Abstract

The effect of underwater acoustic propagation on the cyclostationary features of communication signals is modeled and analyzed. Two kinds of channels are considered: the multiscale-multilag channel, over which mobile and wideband acoustic systems usually communicate, and the dispersive channel resulting from low-frequency modal propagation in shallow water. It is shown that multiscale-multilag channels transform cyclostationary signals into a sum of velocity and acceleration-dependent time-warped cyclostationary processes. This time-warping is carefully taken into account to efficiently recover the cyclostationary features. On the other hand, it is found that low-frequency dispersive channels preserve the original periodicity but attenuate the shorter cycles and spread the correlations.

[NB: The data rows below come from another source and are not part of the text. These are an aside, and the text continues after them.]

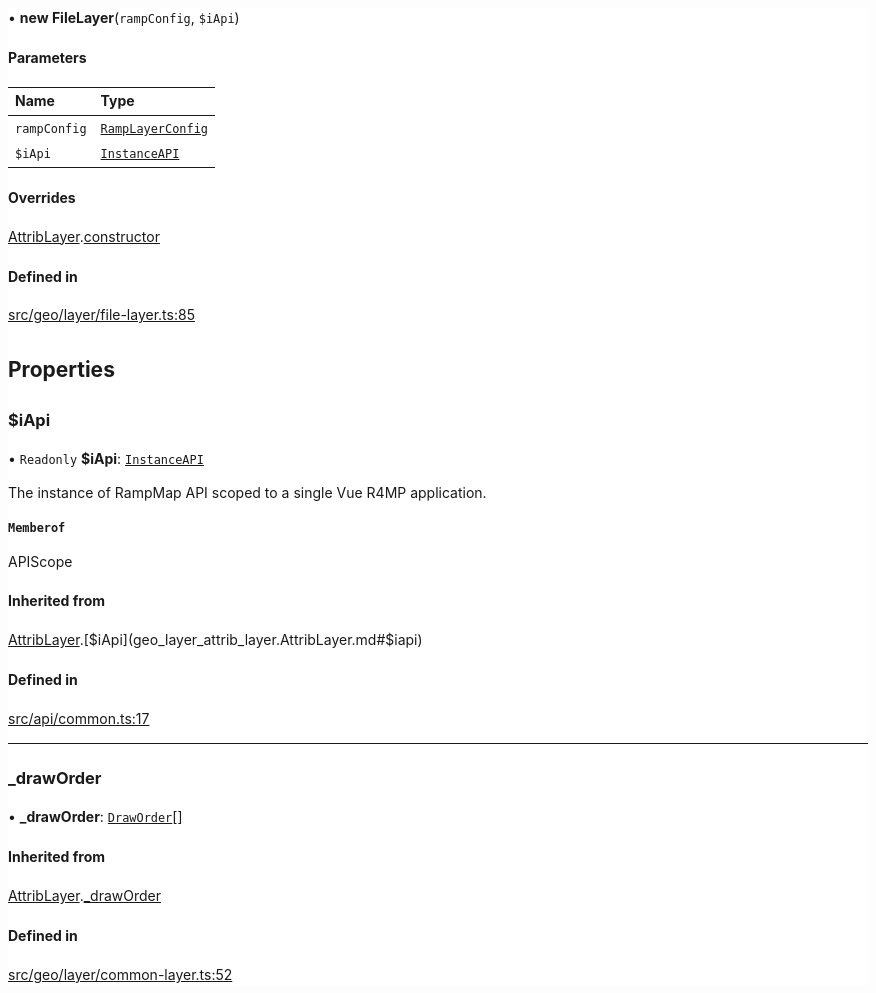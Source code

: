 • **new FileLayer**(`rampConfig`, `$iApi`)

#### Parameters

| Name | Type |
| :------ | :------ |
| `rampConfig` | [`RampLayerConfig`](../interfaces/geo_api_geo_defs.RampLayerConfig.md) |
| `$iApi` | [`InstanceAPI`](api_instance.InstanceAPI.md) |

#### Overrides

[AttribLayer](geo_layer_attrib_layer.AttribLayer.md).[constructor](geo_layer_attrib_layer.AttribLayer.md#constructor)

#### Defined in

[src/geo/layer/file-layer.ts:85](https://github.com/sharvenp/ramp4-docs/blob/c6cdb39/src/geo/layer/file-layer.ts#L85)

## Properties

### $iApi

• `Readonly` **$iApi**: [`InstanceAPI`](api_instance.InstanceAPI.md)

The instance of RampMap API scoped to a single Vue R4MP application.

**`Memberof`**

APIScope

#### Inherited from

[AttribLayer](geo_layer_attrib_layer.AttribLayer.md).[$iApi](geo_layer_attrib_layer.AttribLayer.md#$iapi)

#### Defined in

[src/api/common.ts:17](https://github.com/sharvenp/ramp4-docs/blob/c6cdb39/src/api/common.ts#L17)

___

### \_drawOrder

• **\_drawOrder**: [`DrawOrder`](../interfaces/geo_api_geo_defs.DrawOrder.md)[]

#### Inherited from

[AttribLayer](geo_layer_attrib_layer.AttribLayer.md).[_drawOrder](geo_layer_attrib_layer.AttribLayer.md#_draworder)

#### Defined in

[src/geo/layer/common-layer.ts:52](https://github.com/sharvenp/ramp4-docs/blob/c6cdb39/src/geo/layer/common-layer.ts#L52)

To illustrate the theoretical results, applications with simulated and real data are also presented. Specifically, the problem of estimating time-varying Doppler scales is addressed for multiscale-multilag channels as well as the detection of signals with unique cyclostationary signatures. The example of blind symbol-rate estimation applied to covert communications in dispersive channels is also discussed. Special attention is paid to phase-shift keying (PSK), quadrature amplitude modulation (QAM), orthogonal frequency-division multiplexing (OFDM), and direct-sequence spread-spectrum (DSSS) signals. Accompanying supplementary material provides the MATLAB code used for the estimation and detection examples.